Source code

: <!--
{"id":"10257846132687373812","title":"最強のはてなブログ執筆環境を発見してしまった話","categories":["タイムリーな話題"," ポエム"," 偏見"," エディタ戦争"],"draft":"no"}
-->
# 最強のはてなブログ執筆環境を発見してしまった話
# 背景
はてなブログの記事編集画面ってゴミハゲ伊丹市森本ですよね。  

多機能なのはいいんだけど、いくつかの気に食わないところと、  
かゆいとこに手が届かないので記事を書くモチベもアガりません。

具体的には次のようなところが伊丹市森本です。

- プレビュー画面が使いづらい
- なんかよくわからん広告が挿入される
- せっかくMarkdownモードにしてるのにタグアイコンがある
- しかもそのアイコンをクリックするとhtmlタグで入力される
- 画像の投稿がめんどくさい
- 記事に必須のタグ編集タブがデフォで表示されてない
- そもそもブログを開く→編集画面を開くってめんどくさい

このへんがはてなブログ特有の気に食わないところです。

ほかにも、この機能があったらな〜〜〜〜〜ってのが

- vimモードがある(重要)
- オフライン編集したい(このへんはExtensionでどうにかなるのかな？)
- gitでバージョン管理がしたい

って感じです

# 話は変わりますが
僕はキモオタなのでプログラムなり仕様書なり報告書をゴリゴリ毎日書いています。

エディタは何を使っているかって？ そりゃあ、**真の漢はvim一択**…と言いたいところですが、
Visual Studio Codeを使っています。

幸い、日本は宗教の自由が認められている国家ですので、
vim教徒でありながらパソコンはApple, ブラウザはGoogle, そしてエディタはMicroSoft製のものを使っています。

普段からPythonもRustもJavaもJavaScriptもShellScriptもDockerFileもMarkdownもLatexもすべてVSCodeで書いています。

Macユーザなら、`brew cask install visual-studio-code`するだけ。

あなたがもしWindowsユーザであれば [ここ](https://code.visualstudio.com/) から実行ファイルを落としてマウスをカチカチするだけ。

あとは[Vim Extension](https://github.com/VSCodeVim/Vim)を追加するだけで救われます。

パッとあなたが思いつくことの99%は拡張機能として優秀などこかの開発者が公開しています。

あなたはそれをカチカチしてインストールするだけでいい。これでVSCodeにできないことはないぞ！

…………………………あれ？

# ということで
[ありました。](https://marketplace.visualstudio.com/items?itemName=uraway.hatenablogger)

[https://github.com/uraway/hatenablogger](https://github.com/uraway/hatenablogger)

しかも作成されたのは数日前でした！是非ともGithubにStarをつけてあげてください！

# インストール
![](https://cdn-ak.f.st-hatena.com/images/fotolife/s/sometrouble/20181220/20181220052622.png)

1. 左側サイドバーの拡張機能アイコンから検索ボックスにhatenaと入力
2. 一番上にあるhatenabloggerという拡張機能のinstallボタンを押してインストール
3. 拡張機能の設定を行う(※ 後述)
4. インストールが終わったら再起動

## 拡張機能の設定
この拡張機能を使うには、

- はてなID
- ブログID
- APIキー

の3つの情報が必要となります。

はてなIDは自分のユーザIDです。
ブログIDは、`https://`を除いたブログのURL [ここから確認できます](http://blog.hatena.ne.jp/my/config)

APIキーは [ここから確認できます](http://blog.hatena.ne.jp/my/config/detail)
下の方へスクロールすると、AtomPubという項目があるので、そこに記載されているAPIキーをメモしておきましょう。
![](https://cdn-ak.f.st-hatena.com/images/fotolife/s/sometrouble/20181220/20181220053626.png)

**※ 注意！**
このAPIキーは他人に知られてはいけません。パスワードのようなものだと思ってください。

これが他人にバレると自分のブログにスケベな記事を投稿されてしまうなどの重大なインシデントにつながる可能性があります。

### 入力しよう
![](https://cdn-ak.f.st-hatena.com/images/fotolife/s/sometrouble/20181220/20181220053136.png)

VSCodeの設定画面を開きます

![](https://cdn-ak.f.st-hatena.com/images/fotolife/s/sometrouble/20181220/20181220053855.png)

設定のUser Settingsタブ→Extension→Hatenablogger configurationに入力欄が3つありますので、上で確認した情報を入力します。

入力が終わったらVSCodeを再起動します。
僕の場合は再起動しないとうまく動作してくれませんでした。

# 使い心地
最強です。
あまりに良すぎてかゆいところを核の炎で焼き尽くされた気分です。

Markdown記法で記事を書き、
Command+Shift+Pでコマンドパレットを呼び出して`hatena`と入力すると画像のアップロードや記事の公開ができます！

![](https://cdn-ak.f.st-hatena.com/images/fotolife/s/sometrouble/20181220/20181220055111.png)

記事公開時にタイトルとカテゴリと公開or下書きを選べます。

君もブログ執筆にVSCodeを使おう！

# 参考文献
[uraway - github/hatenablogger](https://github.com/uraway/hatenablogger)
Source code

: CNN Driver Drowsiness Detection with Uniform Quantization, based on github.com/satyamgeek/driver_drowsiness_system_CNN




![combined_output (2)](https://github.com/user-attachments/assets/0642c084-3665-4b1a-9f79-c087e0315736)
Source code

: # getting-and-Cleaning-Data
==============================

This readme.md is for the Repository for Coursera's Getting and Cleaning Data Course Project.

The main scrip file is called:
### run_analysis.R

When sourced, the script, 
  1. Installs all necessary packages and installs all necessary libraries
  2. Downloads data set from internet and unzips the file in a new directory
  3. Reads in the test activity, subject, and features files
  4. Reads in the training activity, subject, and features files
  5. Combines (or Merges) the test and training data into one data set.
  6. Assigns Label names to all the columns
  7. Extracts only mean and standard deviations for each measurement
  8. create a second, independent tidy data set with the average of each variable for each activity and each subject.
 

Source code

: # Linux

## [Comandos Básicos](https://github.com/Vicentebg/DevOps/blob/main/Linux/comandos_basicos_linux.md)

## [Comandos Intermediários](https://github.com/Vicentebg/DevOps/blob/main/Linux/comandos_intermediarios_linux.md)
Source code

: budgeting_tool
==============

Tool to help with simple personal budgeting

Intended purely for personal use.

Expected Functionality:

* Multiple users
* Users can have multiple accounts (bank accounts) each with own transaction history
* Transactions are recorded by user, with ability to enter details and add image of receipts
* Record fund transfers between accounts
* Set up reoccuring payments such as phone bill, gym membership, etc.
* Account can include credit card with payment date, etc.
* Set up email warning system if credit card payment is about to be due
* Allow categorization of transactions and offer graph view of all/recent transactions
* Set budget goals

__________________________________________________

**Problem statement:**
For every line above with the word "Vicentebg" in it, make a copy.

**Task solution:**
## [Comandos Básicos](https://github.com/Vicentebg/DevOps/blob/main/Linux/comandos_basicos_linux.md)
## [Comandos Intermediários](https://github.com/Vicentebg/DevOps/blob/main/Linux/comandos_intermediarios_linux.md)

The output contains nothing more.